Como lemos: “Quando eu era menino, falava como menino, sentia como menino, pensava como menino; quando cheguei a ser homem, desisti das coisas próprias de menino” (1Co 13:11). E ainda: “Para que não mais sejamos como meninos… mas, seguindo a verdade em amor, cresçamos em tudo naquele que é a cabeça, Cristo” (Ef 4:14-15). Nosso alvo deve ser amadurecermos na fé e nos relacionamentos. Alguns passos são importantes.
Pare de reclamar e passe a contemplar a beleza da bondade do Senhor. A reclamação nasce de um coração infantil, que se fixa no que falta, enquanto a gratidão brota de um coração em amadurecimento, que reconhece a graça presente mesmo em dias difíceis.
Pare de se comparar, nutrindo competição interior e amargura por aquilo que o outro tem ou é, e você não. A comparação revela imaturidade, pois desloca o olhar da soberania de Deus para a medida dos homens. O coração em amadurecimento aprende a celebrar a graça no outro, sem se diminuir.
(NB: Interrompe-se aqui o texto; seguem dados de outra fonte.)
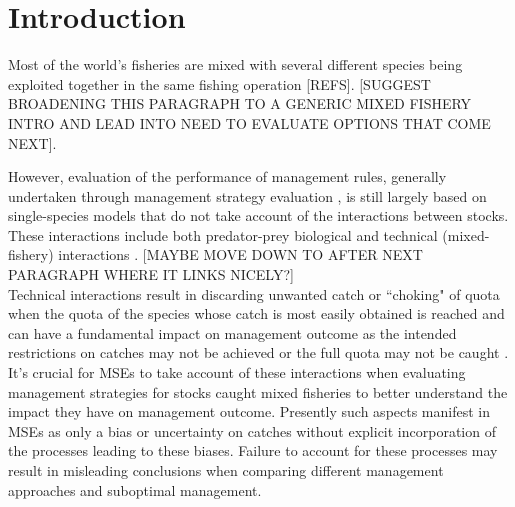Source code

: \documentclass[12pt, halfline, a4paper]{ouparticle}
\begin{document}
\date{\today}


\maketitle

\section{Introduction}
\label{intro}

Most of the world's fisheries are mixed with several different species being
exploited together in the same fishing operation [REFS]. [SUGGEST BROADENING THIS PARAGRAPH TO A GENERIC MIXED FISHERY INTRO AND LEAD INTO NEED TO EVALUATE OPTIONS THAT COME NEXT].

However, evaluation of the
performance of management rules, generally undertaken through management
strategy evaluation \citep[MSE,][]{Punt2014}, is still largely based on
single-species models that do not take account of the interactions between
stocks. These interactions include both predator-prey biological
\citep{Thorpe2016} and technical (mixed-fishery) interactions
\citep{Ulrich2001}. [MAYBE MOVE DOWN TO AFTER NEXT PARAGRAPH WHERE IT LINKS NICELY?]\\

Technical interactions result in discarding unwanted catch or ``choking" of
quota when the quota of the species whose catch is most easily obtained is reached and can have a fundamental impact on management
outcome as the intended restrictions on catches may not be achieved or the full
quota may not be caught \citep[known in MSE frameworks as ``implementation
error",][]{Ulrich2011}. It's crucial for MSEs to take account of these
interactions when evaluating management strategies for stocks caught mixed
fisheries to better understand the impact they have on management outcome.
Presently such aspects manifest in MSEs as only a bias or uncertainty on
catches \citep{Dichmont2006} without explicit incorporation of the
processes leading to these biases. Failure to account for these processes
may result in misleading conclusions when comparing different management
approaches and suboptimal management. \\
\end{document}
Pare de procrastinar. Assuma responsabilidade com aquilo que é seu para ser e para fazer. A infantilidade adia, transfere culpas e evita esforço, enquanto a maturidade abraça o dever com diligência e fidelidade, mesmo quando não há aplausos.
Pare de falar sem ouvir. O menino reage; o adulto pondera. O imaturo se defende; o maduro discerne. Crescer “na verdade em amor” significa aprender a ouvir com humildade, falar com graça e corrigir com mansidão.
Pare de viver levado por emoções instáveis, opiniões passageiras e ventos de doutrina. A maturidade firma raízes em Cristo, desenvolve discernimento e constrói relacionamentos saudáveis.
Amadurecer é tornar-se mais parecido com Cristo. É desistir do ego, do orgulho e das reações infantis para viver a fé com responsabilidade, compromisso e amor.